Task:
All that is needed is each line of the entries holding the word "aVeryStrongPassword", copied as it stands.

Recorded information:

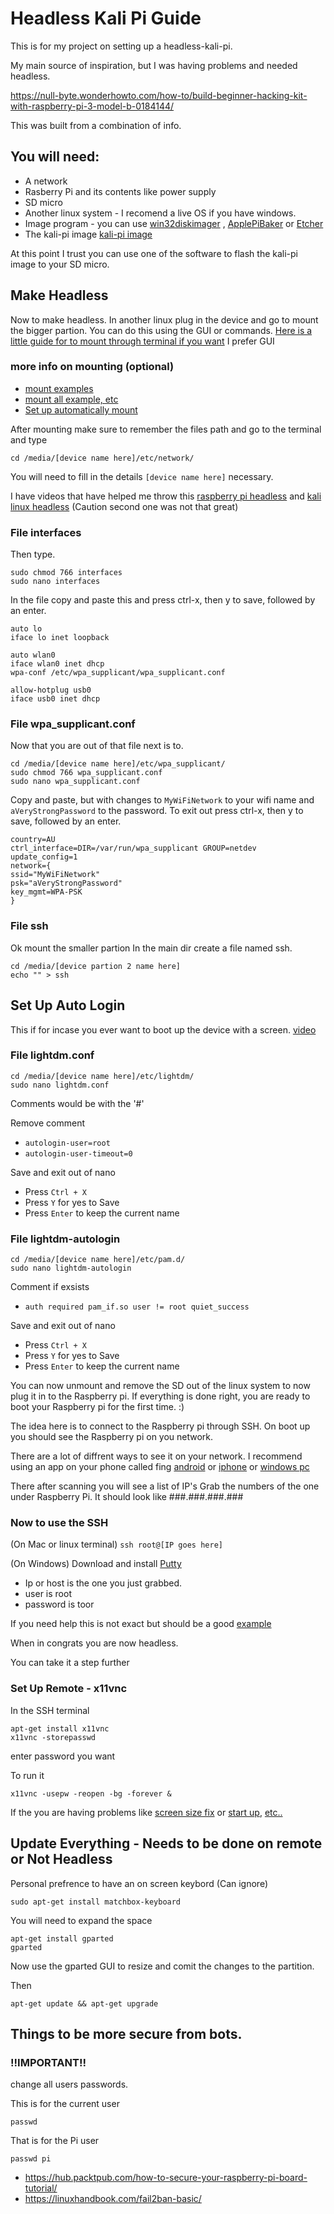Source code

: # Headless Kali Pi Guide
This is for my project on setting up a headless-kali-pi.

My main source of inspiration, but I was having problems and needed headless.

https://null-byte.wonderhowto.com/how-to/build-beginner-hacking-kit-with-raspberry-pi-3-model-b-0184144/

This was built from a combination of info.

## You will need:
- A network
- Rasberry Pi and its contents like power supply
- SD micro
- Another linux system - I recomend a live OS if you have windows.
- Image program - you can use [win32diskimager](https://sourceforge.net/projects/win32diskimager/) , [ApplePiBaker](https://www.tweaking4all.com/software/macosx-software/macosx-apple-pi-baker/) or [Etcher](https://www.balena.io/etcher/) 
- The kali-pi image [kali-pi image](https://whitedome.com.au/re4son/sticky-fingers-kali-pi-pre-installed-image/)

At this point I trust you can use one of the software to flash the kali-pi image to your SD micro.

## Make Headless
Now to make headless.
In another linux plug in the device and go to mount the bigger partion.
You can do this using the GUI or commands. [Here is a little guide for to mount through terminal if you want](https://linuxconfig.org/howto-mount-usb-drive-in-linux)
I prefer GUI


### more info on mounting (optional)
 - [mount examples](https://www.thegeekstuff.com/2013/01/mount-umount-examples/?utm_source=tuicool)
 - [mount all example, etc](https://linuxize.com/post/how-to-mount-and-unmount-file-systems-in-linux/)
 - [Set up automatically mount](https://unix.stackexchange.com/questions/134797/how-to-automatically-mount-an-usb-device-on-plugin-time-on-an-already-running-sy)

After mounting make sure to remember the files path and go to the terminal 
and type 

```
cd /media/[device name here]/etc/network/
```
You will need to fill in the details `[device name here]` necessary.


I have videos that have helped me throw this [raspberry pi headless](https://core-electronics.com.au/tutorials/raspberry-pi-zerow-headless-wifi-setup.html) and [kali linux headless](https://www.youtube.com/watch?v=4SeVEWXkW30) (Caution second one was not that great)


### File interfaces

Then type.
```
sudo chmod 766 interfaces
sudo nano interfaces
```
In the file copy and paste this and press ctrl-x, then y to save, followed by an enter.
```
auto lo
iface lo inet loopback

auto wlan0
iface wlan0 inet dhcp
wpa-conf /etc/wpa_supplicant/wpa_supplicant.conf

allow-hotplug usb0
iface usb0 inet dhcp
```
### File wpa_supplicant.conf

Now that you are out of that file next is to.
```
cd /media/[device name here]/etc/wpa_supplicant/
sudo chmod 766 wpa_supplicant.conf
sudo nano wpa_supplicant.conf
```
Copy and paste, but with changes to `MyWiFiNetwork` to your wifi name and `aVeryStrongPassword` to the password.
To exit out press ctrl-x, then y to save, followed by an enter.
```
country=AU
ctrl_interface=DIR=/var/run/wpa_supplicant GROUP=netdev
update_config=1
network={
ssid="MyWiFiNetwork"
psk="aVeryStrongPassword"
key_mgmt=WPA-PSK
}
```
### File ssh
Ok mount the smaller partion
In the main dir create a file named ssh.
```
cd /media/[device partion 2 name here]
echo "" > ssh
```

## Set Up Auto Login
This if for incase you ever want to boot up the device with a screen. [video](https://www.youtube.com/watch?v=U5UkLPb7f8w)
###  File lightdm.conf
```
cd /media/[device name here]/etc/lightdm/
sudo nano lightdm.conf
```
Comments would be with the '#'

Remove comment 
- `autologin-user=root`
- `autologin-user-timeout=0`

Save and exit out of nano
- Press `Ctrl + X`
- Press `Y` for yes to Save
- Press `Enter` to keep the current name

###  File lightdm-autologin
```
cd /media/[device name here]/etc/pam.d/
sudo nano lightdm-autologin
```
Comment if exsists
- `auth required pam_if.so user != root quiet_success`

Save and exit out of nano
- Press `Ctrl + X`
- Press `Y` for yes to Save
- Press `Enter` to keep the current name



You can now unmount and remove the SD out of the linux system to now plug it in to the Raspberry pi.
If everything is done right, you are ready to boot your Raspberry pi for the first time. :)

The idea here is to connect to the Raspberry pi through SSH.
On boot up you should see the Raspberry pi on you network.

There are a lot of diffrent ways to see it on your network.
I recommend using an app on your phone called fing [android](https://play.google.com/store/apps/details?id=com.overlook.android.fing&hl=en) or [iphone](https://apps.apple.com/us/app/fing-network-scanner/id430921107) or [windows pc](https://www.advanced-ip-scanner.com/)

There after scanning you will see a list of IP's
Grab the numbers of the one under Raspberry Pi. It should look like ###.###.###.###

### Now to use the SSH
(On Mac or linux terminal) `ssh root@[IP goes here]`

(On Windows) Download and install
[Putty](https://www.chiark.greenend.org.uk/~sgtatham/putty/latest.html)
- Ip or host is the one you just grabbed. 
- user is root
- password is toor

If you need help this is not exact but should be a good [example](https://www.youtube.com/watch?t=325&v=LlCr09B2HZI)

When in congrats you are now headless.

You can take it a step further



### Set Up Remote - x11vnc

In the SSH terminal
```
apt-get install x11vnc
x11vnc -storepasswd
```
enter password you want

To run it 
```
x11vnc -usepw -reopen -bg -forever &
```

If the you are having problems like [screen size fix](https://dephace.com/change-screen-resolution-in-kali-linux-on-raspberry-pi-3/) or [start up](https://unix.stackexchange.com/questions/276463/how-to-execute-shell-script-on-kali-linux-startup), [etc..](https://raspberrypi.stackexchange.com/questions/60874/tightvncserver-displaying-grey-screen-on-kali-linux-upon-vnc-connection)


## Update Everything - Needs to be done on remote or Not Headless

Personal prefrence to have an on screen keybord (Can ignore)
```
sudo apt-get install matchbox-keyboard
```

You will need to expand the space 
```
apt-get install gparted
gparted
```
Now use the gparted GUI to resize and comit the changes to the partition.

Then
```
apt-get update && apt-get upgrade
```


## Things to be more secure from bots.

### !!IMPORTANT!!

change all users passwords.

This is for the current user
```
passwd
```

That is for the Pi user
```
passwd pi
```

- https://hub.packtpub.com/how-to-secure-your-raspberry-pi-board-tutorial/
- https://linuxhandbook.com/fail2ban-basic/
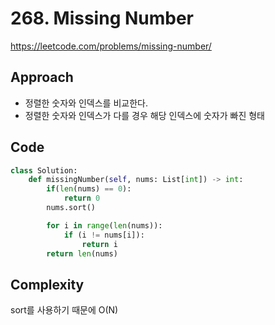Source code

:# 268. Missing Number

https://leetcode.com/problems/missing-number/

## Approach

- 정렬한 숫자와 인덱스를 비교한다.
- 정렬한 숫자와 인덱스가 다를 경우 해당 인덱스에 숫자가 빠진 형태

## Code

```python
class Solution:
    def missingNumber(self, nums: List[int]) -> int:
        if(len(nums) == 0):
            return 0
        nums.sort()

        for i in range(len(nums)):
            if (i != nums[i]):
                return i
        return len(nums)

```

## Complexity

sort를 사용하기 때문에 O(N)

Task result:
Copy and paste, but with changes to `MyWiFiNetwork` to your wifi name and `aVeryStrongPassword` to the password.
psk="aVeryStrongPassword"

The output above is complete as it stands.